**Assigned task**
Leave the pictures out. Return the rest of the listing below exactly.

**Data extract**

# # #

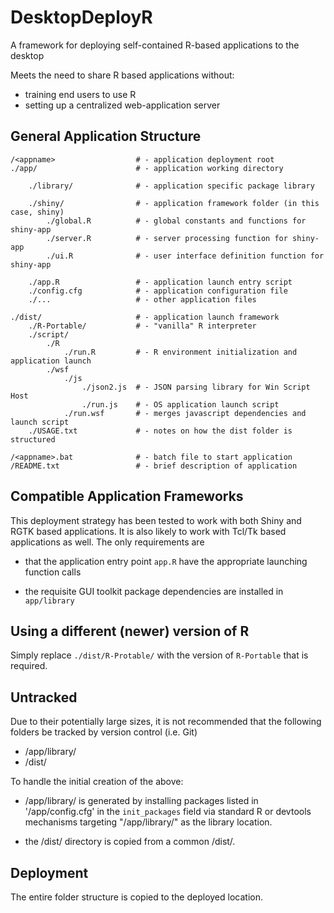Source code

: # DesktopDeployR
A framework for deploying self-contained R-based applications to the desktop

Meets the need to share R based applications without:
* training end users to use R
* setting up a centralized web-application server


General Application Structure
-----------------------------
```
/<appname>					# - application deployment root
./app/						# - application working directory

	./library/				# - application specific package library
	
	./shiny/				# - application framework folder (in this case, shiny)
		./global.R			# - global constants and functions for shiny-app
		./server.R			# - server processing function for shiny-app
		./ui.R				# - user interface definition function for shiny-app
	
	./app.R					# - application launch entry script
	./config.cfg			# - application configuration file
	./...					# - other application files
	
./dist/						# - application launch framework
	./R-Portable/			# - "vanilla" R interpreter
	./script/
		./R
			./run.R			# - R environment initialization and application launch
		./wsf
			./js
				./json2.js	# - JSON parsing library for Win Script Host
				./run.js	# - OS application launch script
			./run.wsf		# - merges javascript dependencies and launch script
	./USAGE.txt				# - notes on how the dist folder is structured

/<appname>.bat				# - batch file to start application
/README.txt					# - brief description of application
```


Compatible Application Frameworks
---------------------------------
This deployment strategy has been tested to work with both Shiny and RGTK based
applications.  It is also likely to work with Tcl/Tk based applications as well.
The only requirements are

* that the application entry point `app.R` have the appropriate launching
  function calls

* the requisite GUI toolkit package dependencies are installed in `app/library`


Using a different (newer) version of R
--------------------------------------
Simply replace `./dist/R-Protable/` with the version of `R-Portable` that is
required.


Untracked
---------
Due to their potentially large sizes, it is not recommended that the following 
folders be tracked by version control (i.e. Git)
* /app/library/
* /dist/

To handle the initial creation of the above:
* /app/library/ is generated by installing packages listed in '/app/config.cfg'
  in the `init_packages` field via standard R or devtools mechanisms targeting 
  "/app/library/" as the library location.
  
* the /dist/ directory is copied from a common /dist/.


Deployment
----------
The entire folder structure is copied to the deployed location.

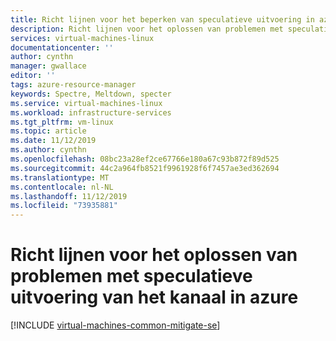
 ```yaml
---
title: Richt lijnen voor het beperken van speculatieve uitvoering in azure | Microsoft Docs
description: Richt lijnen voor het oplossen van problemen met speculatieve uitvoering van scripts in Azure.
services: virtual-machines-linux
documentationcenter: ''
author: cynthn
manager: gwallace
editor: ''
tags: azure-resource-manager
keywords: Spectre, Meltdown, specter
ms.service: virtual-machines-linux
ms.workload: infrastructure-services
ms.tgt_pltfrm: vm-linux
ms.topic: article
ms.date: 11/12/2019
ms.author: cynthn
ms.openlocfilehash: 08bc23a28ef2ce67766e180a67c93b872f89d525
ms.sourcegitcommit: 44c2a964fb8521f9961928f6f7457ae3ed362694
ms.translationtype: MT
ms.contentlocale: nl-NL
ms.lasthandoff: 11/12/2019
ms.locfileid: "73935881"
---
```

# <a name="guidance-for-mitigating-speculative-execution-side-channel-vulnerabilities-in-azure"></a>Richt lijnen voor het oplossen van problemen met speculatieve uitvoering van het kanaal in azure

[!INCLUDE [virtual-machines-common-mitigate-se](../../../includes/virtual-machines-common-mitigate-se.md)]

# # #

**Task response**
Source code

: # DesktopDeployR
A framework for deploying self-contained R-based applications to the desktop

Meets the need to share R based applications without:
* training end users to use R
* setting up a centralized web-application server


General Application Structure
-----------------------------
```
/<appname>					# - application deployment root
./app/						# - application working directory

	./library/				# - application specific package library
	
	./shiny/				# - application framework folder (in this case, shiny)
		./global.R			# - global constants and functions for shiny-app
		./server.R			# - server processing function for shiny-app
		./ui.R				# - user interface definition function for shiny-app
	
	./app.R					# - application launch entry script
	./config.cfg			# - application configuration file
	./...					# - other application files
	
./dist/						# - application launch framework
	./R-Portable/			# - "vanilla" R interpreter
	./script/
		./R
			./run.R			# - R environment initialization and application launch
		./wsf
			./js
				./json2.js	# - JSON parsing library for Win Script Host
				./run.js	# - OS application launch script
			./run.wsf		# - merges javascript dependencies and launch script
	./USAGE.txt				# - notes on how the dist folder is structured

/<appname>.bat				# - batch file to start application
/README.txt					# - brief description of application
```


Compatible Application Frameworks
---------------------------------
This deployment strategy has been tested to work with both Shiny and RGTK based
applications.  It is also likely to work with Tcl/Tk based applications as well.
The only requirements are

* that the application entry point `app.R` have the appropriate launching
  function calls

* the requisite GUI toolkit package dependencies are installed in `app/library`


Using a different (newer) version of R
--------------------------------------
Simply replace `./dist/R-Protable/` with the version of `R-Portable` that is
required.


Untracked
---------
Due to their potentially large sizes, it is not recommended that the following 
folders be tracked by version control (i.e. Git)
* /app/library/
* /dist/

To handle the initial creation of the above:
* /app/library/ is generated by installing packages listed in '/app/config.cfg'
  in the `init_packages` field via standard R or devtools mechanisms targeting 
  "/app/library/" as the library location.
  
* the /dist/ directory is copied from a common /dist/.


Deployment
----------
The entire folder structure is copied to the deployed location.

 ```yaml
---
title: Richt lijnen voor het beperken van speculatieve uitvoering in azure | Microsoft Docs
description: Richt lijnen voor het oplossen van problemen met speculatieve uitvoering van scripts in Azure.
services: virtual-machines-linux
documentationcenter: ''
author: cynthn
manager: gwallace
editor: ''
tags: azure-resource-manager
keywords: Spectre, Meltdown, specter
ms.service: virtual-machines-linux
ms.workload: infrastructure-services
ms.tgt_pltfrm: vm-linux
ms.topic: article
ms.date: 11/12/2019
ms.author: cynthn
ms.openlocfilehash: 08bc23a28ef2ce67766e180a67c93b872f89d525
ms.sourcegitcommit: 44c2a964fb8521f9961928f6f7457ae3ed362694
ms.translationtype: MT
ms.contentlocale: nl-NL
ms.lasthandoff: 11/12/2019
ms.locfileid: "73935881"
---
```

# <a name="guidance-for-mitigating-speculative-execution-side-channel-vulnerabilities-in-azure"></a>Richt lijnen voor het oplossen van problemen met speculatieve uitvoering van het kanaal in azure

[!INCLUDE [virtual-machines-common-mitigate-se](../../../includes/virtual-machines-common-mitigate-se.md)]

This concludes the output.